══ Information ══

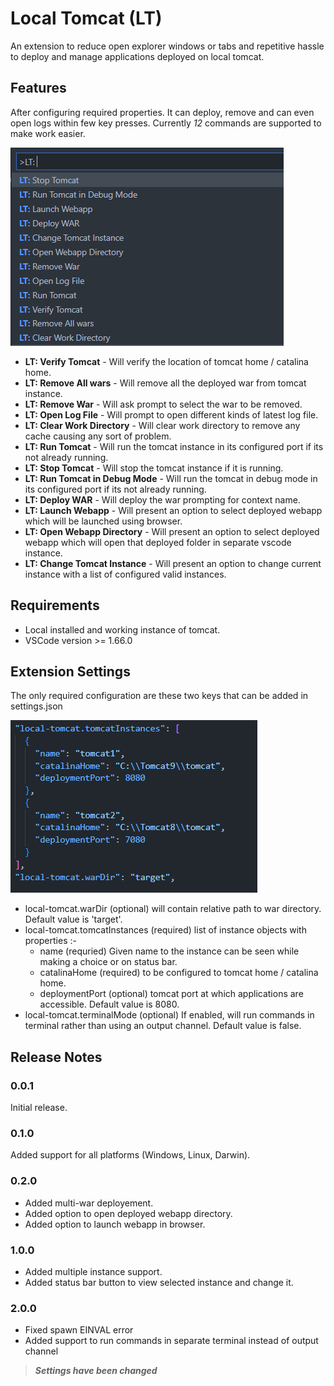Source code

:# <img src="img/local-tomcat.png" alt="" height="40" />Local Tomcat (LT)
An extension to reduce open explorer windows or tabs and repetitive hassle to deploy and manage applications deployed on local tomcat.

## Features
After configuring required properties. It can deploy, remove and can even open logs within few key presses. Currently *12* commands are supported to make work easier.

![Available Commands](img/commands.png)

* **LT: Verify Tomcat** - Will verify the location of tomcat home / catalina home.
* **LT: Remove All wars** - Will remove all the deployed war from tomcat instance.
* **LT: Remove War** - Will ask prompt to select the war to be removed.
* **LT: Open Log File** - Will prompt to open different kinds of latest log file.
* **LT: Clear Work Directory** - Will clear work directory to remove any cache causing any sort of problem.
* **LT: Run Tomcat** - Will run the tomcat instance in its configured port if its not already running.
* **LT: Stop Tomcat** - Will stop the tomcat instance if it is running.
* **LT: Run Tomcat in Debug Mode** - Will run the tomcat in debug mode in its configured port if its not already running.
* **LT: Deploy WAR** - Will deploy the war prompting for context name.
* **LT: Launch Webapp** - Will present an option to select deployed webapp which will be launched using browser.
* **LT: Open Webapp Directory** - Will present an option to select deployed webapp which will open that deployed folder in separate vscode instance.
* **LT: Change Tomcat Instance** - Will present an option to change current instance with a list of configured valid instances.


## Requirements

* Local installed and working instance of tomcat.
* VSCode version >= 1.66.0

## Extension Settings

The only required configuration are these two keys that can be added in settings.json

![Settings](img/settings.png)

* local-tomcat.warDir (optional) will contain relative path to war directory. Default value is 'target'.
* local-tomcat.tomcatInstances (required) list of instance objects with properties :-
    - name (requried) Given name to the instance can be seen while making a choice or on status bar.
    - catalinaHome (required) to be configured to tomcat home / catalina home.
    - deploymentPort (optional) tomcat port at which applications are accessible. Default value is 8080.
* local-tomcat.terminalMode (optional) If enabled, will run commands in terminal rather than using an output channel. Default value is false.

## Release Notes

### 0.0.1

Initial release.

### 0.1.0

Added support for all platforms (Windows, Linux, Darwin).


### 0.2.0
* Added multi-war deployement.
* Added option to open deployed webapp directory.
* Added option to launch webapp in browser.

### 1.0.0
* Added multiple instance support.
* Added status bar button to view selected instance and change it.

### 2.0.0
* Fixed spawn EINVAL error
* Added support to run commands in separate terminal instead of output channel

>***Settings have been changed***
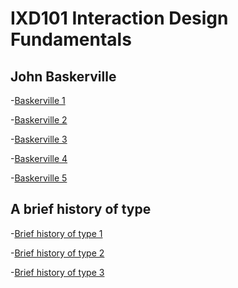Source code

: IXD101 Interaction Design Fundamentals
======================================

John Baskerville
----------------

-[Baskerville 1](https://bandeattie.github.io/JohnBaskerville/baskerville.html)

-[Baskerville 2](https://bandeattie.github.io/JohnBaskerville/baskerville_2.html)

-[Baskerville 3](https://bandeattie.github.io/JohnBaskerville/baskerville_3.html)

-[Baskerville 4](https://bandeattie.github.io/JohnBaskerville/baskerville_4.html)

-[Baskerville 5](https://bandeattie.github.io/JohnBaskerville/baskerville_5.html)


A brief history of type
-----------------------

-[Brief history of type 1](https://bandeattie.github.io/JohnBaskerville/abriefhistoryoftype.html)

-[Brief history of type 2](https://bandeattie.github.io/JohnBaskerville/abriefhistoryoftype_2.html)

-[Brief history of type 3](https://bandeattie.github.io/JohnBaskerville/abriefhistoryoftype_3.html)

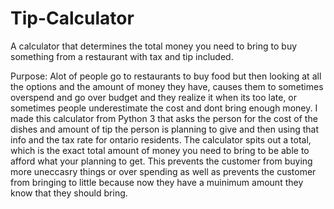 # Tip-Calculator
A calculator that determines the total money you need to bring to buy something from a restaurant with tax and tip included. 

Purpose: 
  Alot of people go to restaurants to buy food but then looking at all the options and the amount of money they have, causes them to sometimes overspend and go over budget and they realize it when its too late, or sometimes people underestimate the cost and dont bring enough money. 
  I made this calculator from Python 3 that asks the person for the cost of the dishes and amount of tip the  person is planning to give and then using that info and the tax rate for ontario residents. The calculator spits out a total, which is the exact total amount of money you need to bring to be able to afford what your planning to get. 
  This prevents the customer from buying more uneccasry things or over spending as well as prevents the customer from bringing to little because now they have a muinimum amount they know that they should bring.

═══

Task prompt: Check each line of the listing above for the string "terminal" and return those that contain it.

Result:
* local-tomcat.terminalMode (optional) If enabled, will run commands in terminal rather than using an output channel. Default value is false.
* Added support to run commands in separate terminal instead of output channel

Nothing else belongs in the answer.